[STORED DATA Boundary: Start]

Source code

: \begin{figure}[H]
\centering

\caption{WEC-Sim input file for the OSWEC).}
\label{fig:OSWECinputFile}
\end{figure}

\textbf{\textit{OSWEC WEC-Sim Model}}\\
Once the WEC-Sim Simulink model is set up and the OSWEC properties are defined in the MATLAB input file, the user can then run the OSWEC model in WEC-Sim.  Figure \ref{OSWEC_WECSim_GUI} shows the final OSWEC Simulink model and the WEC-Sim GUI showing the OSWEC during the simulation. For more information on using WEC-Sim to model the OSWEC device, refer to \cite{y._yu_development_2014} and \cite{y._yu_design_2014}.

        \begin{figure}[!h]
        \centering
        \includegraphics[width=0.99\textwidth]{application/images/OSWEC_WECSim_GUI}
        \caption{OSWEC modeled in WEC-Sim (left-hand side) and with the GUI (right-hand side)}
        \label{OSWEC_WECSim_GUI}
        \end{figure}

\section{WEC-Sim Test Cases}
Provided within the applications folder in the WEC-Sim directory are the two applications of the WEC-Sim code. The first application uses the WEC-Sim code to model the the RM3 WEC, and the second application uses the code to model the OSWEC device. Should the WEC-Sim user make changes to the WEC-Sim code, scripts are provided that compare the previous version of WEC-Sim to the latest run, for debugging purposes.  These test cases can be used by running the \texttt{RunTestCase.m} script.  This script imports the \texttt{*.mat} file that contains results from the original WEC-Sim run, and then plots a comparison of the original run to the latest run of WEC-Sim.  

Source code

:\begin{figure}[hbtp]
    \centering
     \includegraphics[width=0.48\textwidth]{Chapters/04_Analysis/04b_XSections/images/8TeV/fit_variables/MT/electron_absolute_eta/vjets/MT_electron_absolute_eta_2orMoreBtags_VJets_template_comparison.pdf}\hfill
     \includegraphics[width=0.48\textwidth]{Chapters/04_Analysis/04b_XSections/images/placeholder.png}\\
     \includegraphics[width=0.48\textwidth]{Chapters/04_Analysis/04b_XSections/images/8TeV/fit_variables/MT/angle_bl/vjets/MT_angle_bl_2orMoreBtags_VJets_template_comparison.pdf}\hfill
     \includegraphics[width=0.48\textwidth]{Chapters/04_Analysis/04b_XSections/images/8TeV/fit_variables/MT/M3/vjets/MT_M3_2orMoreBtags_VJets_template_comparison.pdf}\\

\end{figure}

[STORED DATA Boundary: End]

▸ ASSIGNED TASK: Copy out, from the listing above, every line that contains the string "begin".

▸ ANSWER TO THE EXERCISE:
: \begin{figure}[H]
        \begin{figure}[!h]
:\begin{figure}[hbtp]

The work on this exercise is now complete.